Addressing the risks requires a multi-faceted approach. Hanke advocates for targeted steps to mitigate risks, such as monitoring orders from companies that produce DNA segments used as starting material for creating viable organisms in the lab. “This allows you to see if someone is ordering sequences of highly pathogenic agents.” He also points to the need for international coordination and the existing international Biological Weapons Convention.
AI to Counter AI
Despite the concerns, some experts remain optimistic, arguing that AI could also provide tools to address the problem. However, countries must prepare and stay ahead of developments, Gonçalves said. He recommended working on detection systems and predictive tools to assess the pathogenicity of new pathogens. Researchers initiated a workshop on AI in molecular design in late 2025 to discuss responsible use of the technology and protective mechanisms, with recommendations for policymakers and committees in development.

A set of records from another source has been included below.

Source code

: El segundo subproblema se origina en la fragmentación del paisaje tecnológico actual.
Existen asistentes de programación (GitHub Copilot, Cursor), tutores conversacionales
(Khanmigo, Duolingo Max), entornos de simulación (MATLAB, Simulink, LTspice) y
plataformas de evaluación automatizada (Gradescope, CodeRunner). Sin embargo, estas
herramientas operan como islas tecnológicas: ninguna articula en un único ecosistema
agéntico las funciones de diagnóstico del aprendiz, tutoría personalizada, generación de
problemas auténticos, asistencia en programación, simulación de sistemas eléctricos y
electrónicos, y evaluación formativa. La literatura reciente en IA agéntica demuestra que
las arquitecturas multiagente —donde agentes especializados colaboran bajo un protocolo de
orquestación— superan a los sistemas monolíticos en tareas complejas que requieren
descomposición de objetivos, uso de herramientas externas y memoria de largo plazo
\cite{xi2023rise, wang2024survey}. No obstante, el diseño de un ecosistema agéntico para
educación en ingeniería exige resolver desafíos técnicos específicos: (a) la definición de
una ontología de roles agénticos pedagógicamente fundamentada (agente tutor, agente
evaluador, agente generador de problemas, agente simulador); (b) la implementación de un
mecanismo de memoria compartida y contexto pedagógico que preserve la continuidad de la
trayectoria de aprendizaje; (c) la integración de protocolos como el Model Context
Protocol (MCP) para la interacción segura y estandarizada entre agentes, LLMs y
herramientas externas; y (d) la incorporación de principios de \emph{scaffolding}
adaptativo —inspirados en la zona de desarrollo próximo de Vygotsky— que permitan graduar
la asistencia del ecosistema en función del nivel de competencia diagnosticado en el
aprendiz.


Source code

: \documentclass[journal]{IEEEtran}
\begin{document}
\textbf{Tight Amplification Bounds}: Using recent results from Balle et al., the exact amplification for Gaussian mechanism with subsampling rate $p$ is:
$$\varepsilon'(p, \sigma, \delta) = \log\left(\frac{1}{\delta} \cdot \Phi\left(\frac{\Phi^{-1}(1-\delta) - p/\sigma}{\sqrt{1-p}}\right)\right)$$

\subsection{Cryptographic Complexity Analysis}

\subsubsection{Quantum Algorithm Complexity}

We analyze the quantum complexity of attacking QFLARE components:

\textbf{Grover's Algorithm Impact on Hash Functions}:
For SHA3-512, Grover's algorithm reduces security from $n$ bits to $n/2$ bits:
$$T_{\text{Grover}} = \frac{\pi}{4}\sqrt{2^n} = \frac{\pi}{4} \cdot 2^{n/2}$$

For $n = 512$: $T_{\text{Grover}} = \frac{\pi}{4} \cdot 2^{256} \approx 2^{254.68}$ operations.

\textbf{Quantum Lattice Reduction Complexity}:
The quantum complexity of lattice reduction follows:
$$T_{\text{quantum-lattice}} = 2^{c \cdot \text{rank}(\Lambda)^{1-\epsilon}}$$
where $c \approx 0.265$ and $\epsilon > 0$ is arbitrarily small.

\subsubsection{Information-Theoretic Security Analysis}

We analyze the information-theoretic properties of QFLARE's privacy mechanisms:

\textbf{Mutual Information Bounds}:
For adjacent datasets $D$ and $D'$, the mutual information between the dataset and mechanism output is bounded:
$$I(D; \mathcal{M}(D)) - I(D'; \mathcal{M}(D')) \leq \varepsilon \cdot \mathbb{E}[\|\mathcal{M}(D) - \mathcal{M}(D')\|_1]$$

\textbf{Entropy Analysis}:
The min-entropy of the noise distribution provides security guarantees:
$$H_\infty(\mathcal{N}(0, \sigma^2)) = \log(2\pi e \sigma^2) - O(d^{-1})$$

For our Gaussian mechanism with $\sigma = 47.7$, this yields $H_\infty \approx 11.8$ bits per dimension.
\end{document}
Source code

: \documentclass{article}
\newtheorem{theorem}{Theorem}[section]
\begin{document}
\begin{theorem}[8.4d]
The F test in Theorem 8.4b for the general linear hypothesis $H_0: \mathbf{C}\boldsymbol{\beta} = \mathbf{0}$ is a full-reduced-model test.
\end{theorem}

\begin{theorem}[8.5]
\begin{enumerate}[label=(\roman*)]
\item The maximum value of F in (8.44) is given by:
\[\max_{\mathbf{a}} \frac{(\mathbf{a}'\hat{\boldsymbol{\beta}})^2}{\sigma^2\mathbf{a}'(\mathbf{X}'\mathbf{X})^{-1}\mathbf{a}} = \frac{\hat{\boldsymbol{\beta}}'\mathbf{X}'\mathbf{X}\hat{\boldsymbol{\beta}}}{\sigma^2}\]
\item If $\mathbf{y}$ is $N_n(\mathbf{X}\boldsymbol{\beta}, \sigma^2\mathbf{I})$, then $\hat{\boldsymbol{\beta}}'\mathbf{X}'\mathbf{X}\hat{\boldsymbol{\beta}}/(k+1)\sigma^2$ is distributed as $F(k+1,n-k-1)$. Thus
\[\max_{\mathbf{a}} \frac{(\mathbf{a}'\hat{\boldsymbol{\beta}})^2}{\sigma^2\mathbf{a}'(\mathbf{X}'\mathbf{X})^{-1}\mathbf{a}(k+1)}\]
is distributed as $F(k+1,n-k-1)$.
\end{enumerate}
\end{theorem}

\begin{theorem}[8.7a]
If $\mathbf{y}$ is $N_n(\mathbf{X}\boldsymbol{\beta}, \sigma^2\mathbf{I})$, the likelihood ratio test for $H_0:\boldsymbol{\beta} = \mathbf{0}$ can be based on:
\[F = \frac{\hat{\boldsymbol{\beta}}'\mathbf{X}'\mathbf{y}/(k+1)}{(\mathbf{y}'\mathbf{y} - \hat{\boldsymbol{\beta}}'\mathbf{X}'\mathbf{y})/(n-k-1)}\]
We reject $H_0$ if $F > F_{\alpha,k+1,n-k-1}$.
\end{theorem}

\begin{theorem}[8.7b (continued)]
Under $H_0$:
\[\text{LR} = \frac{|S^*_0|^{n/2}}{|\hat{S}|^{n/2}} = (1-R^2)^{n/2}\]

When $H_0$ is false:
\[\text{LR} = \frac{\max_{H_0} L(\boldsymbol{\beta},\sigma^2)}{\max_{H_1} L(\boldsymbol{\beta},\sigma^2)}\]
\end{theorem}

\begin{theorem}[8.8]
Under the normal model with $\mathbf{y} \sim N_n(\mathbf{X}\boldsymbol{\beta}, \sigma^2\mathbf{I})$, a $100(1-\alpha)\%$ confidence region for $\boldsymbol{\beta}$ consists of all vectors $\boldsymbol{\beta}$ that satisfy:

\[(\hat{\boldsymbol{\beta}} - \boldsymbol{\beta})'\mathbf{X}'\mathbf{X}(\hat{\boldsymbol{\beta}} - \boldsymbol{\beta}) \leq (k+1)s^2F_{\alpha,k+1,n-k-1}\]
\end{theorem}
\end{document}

The RKI emphasizes the importance of raising awareness among researchers about the dual-use risks of these methods – the possibility that useful research could be misused for harmful purposes. The institute also points to the strengthening of structures for preparation and response to bioterrorist attacks at the federal and state levels, with a focus on building core competencies to respond to potential future attacks using AI-generated synthetic biological agents. Research is underway to detect intentional use of such products.
Faisal cautions that regulation could also limit solution-finding opportunities. “It’s like a chess game,” he says. He stresses the importance of academic freedom and expects that the preprint will lead to studies on countermeasures against AI-generated viruses. “In other fields, such as cryptography, clearly identified risks have led to improvements.”
However, Faisal emphasizes the need for Europe to achieve sovereignty: “We need AIs that we control ourselves. So that, for example, someone cannot simply shut them down or demand exorbitant costs in a pandemic.”